Proteção de dados, relatada por Rodrigo Cunha, é aprovada no Senado
Com a aprovação da MP, consumidores e empresas passam a ter mais segurança jurídica sobre o tema
Após longos debates, a Medida Provisória 869, que cria a Autoridade Nacional de Proteção de Dados, foi aprovada nesta quarta-feira no Senado. O senador Rodrigo Cunha foi relator-revisor do texto, e foi quem defendeu a matéria em plenário. Em seu discurso, o senador alagoano apontou que hoje as informações pessoais são o produto mais valioso do mercado. E faltava uma legislação para proteger os direitos à privacidade dos cidadãos.
Tanto usuários da internet quanto consumidores em lojas físicas, quando deixam seus cadastros, estão sujeitos a verem seus hábitos, endereço e todo tipo de informação vazarem. “Quem aqui não viveu ou conhece alguém que já passou pela desagradável experiência de receber a carta de um banco com um cartão de crédito com seu nome, sendo que nunca passou nem perto da calçada desse banco?”, perguntou o senador Rodrigo Cunha em seu pronunciamento.

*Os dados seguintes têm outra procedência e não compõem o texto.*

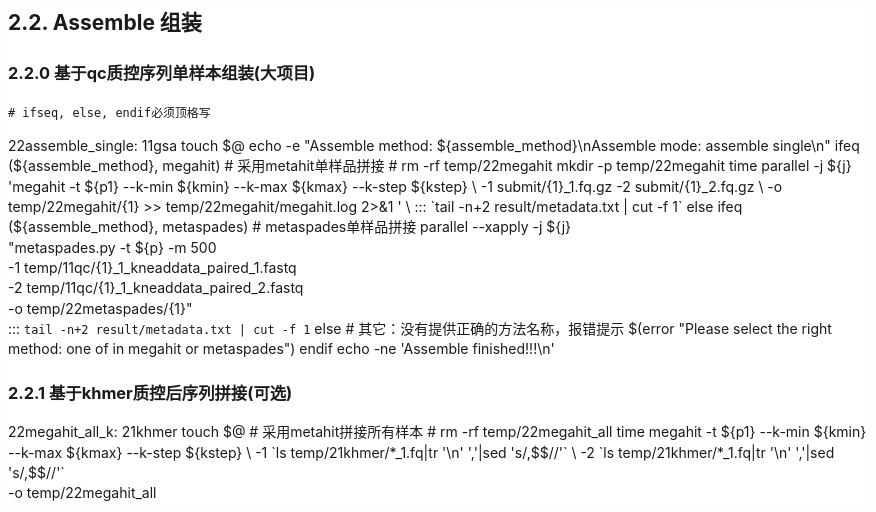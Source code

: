 
## 2.2. Assemble 组装

### 2.2.0 基于qc质控序列单样本组装(大项目)

	# ifseq, else, endif必须顶格写
22assemble_single: 11gsa
	touch $@
	echo -e "Assemble method: ${assemble_method}\nAssemble mode: assemble single\n"
ifeq (${assemble_method}, megahit)
	# 采用metahit单样品拼接
	# rm -rf temp/22megahit
	mkdir -p temp/22megahit
	time parallel -j ${j} \
		'megahit -t ${p1} --k-min ${kmin} --k-max ${kmax} --k-step ${kstep} \
		-1 submit/{1}_1.fq.gz -2 submit/{1}_2.fq.gz \
		-o temp/22megahit/{1} >> temp/22megahit/megahit.log 2>&1 ' \
		::: `tail -n+2 result/metadata.txt | cut -f 1`
else ifeq (${assemble_method}, metaspades)
	# metaspades单样品拼接
	parallel --xapply -j ${j} \
		"metaspades.py -t ${p} -m 500 \
		-1 temp/11qc/{1}_1_kneaddata_paired_1.fastq \
		-2 temp/11qc/{1}_1_kneaddata_paired_2.fastq \
		-o temp/22metaspades/{1}" \
		::: `tail -n+2 result/metadata.txt | cut -f 1`
else
	# 其它：没有提供正确的方法名称，报错提示
	$(error "Please select the right method: one of in megahit or metaspades")
endif
	echo -ne 'Assemble finished!!!\n' 

### 2.2.1 基于khmer质控后序列拼接(可选)

22megahit_all_k: 21khmer
	touch $@
	# 采用metahit拼接所有样本
	# rm -rf temp/22megahit_all
	time megahit -t ${p1} --k-min ${kmin} --k-max ${kmax} --k-step ${kstep} \
	-1 `ls temp/21khmer/*_1.fq|tr '\n' ','|sed 's/,$$//'` \
	-2 `ls temp/21khmer/*_1.fq|tr '\n' ','|sed 's/,$$//'` \
	-o temp/22megahit_all
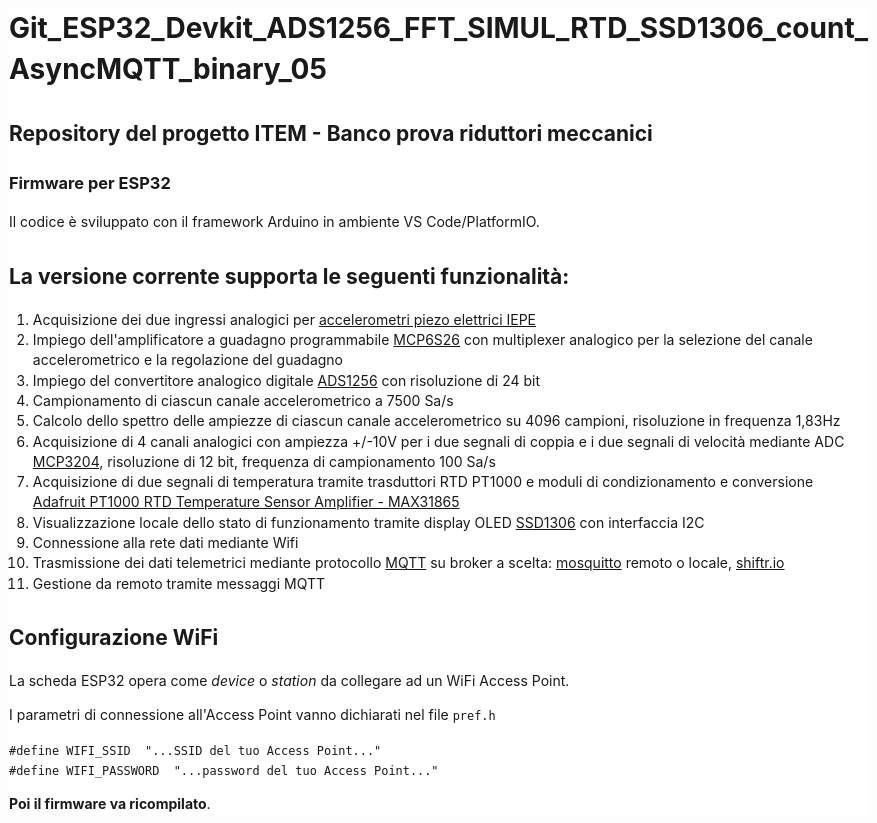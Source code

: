 # Git_ESP32_Devkit_ADS1256_FFT_SIMUL_RTD_SSD1306_count_AsyncMQTT_binary_05

## Repository del progetto ITEM - Banco prova riduttori meccanici

### Firmware per ESP32

Il codice è sviluppato con il framework Arduino in ambiente VS Code/PlatformIO.

## La versione corrente supporta le seguenti funzionalità:

1. Acquisizione dei due ingressi analogici per [accelerometri piezo elettrici IEPE](https://www.allaboutcircuits.com/technical-articles/introduction-to-piezoelectric-accelerometers-with-integral-electronics-piezo-electric-iepe-sensor/)
2. Impiego dell'amplificatore a guadagno programmabile [MCP6S26](https://www.microchip.com/en-us/product/MCP6S26#) con multiplexer analogico per la selezione del canale accelerometrico e la regolazione del guadagno
3. Impiego del convertitore analogico digitale [ADS1256](https://www.ti.com/product/ADS1256) con risoluzione di 24 bit 
4. Campionamento di ciascun canale accelerometrico a 7500 Sa/s
5. Calcolo dello spettro delle ampiezze di ciascun canale accelerometrico su 4096 campioni, risoluzione in frequenza 1,83Hz
6. Acquisizione di 4 canali analogici con ampiezza +/-10V per i due segnali di coppia e i due segnali di velocità mediante ADC [MCP3204](https://www.microchip.com/en-us/product/MCP3204), risoluzione di 12 bit, frequenza di campionamento 100 Sa/s
7. Acquisizione di due segnali di temperatura tramite trasduttori RTD PT1000 e moduli di condizionamento e conversione [Adafruit PT1000 RTD Temperature Sensor Amplifier - MAX31865](https://www.adafruit.com/product/3648)
8. Visualizzazione locale dello stato di funzionamento tramite display OLED [SSD1306](https://nettigo.eu/system/images/3580/original.JPG?1578141142) con interfaccia I2C
9. Connessione alla rete dati mediante Wifi
10. Trasmissione dei dati telemetrici mediante protocollo [MQTT](https://www.hivemq.com/mqtt-essentials/) su broker a scelta: [mosquitto](https://test.mosquitto.org/) remoto o locale, [shiftr.io](https://www.shiftr.io/)
11. Gestione da remoto tramite messaggi MQTT


## Configurazione WiFi
La scheda ESP32 opera come _device_ o _station_ da collegare ad un WiFi Access Point.

I parametri di connessione all'Access Point vanno dichiarati nel file `pref.h` 

```
#define WIFI_SSID  "...SSID del tuo Access Point..."
#define WIFI_PASSWORD  "...password del tuo Access Point..."
```

**Poi il firmware va ricompilato**.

A Autoridade Nacional de Proteção de Dados é um mecanismo de proteção que já existe em vários países do mundo. Com a aprovação da MP, consumidores e empresas passam a ter mais segurança jurídica sobre o tema. “Estamos prestes a virar uma chave muito importante, que é a de deixar de achar que é normal termos os nossos dados circulando e vermos nossa privacidade invadida. Isso não é normal, e nossas informações só podem ser usadas se nós autorizarmos”, discursou o senador.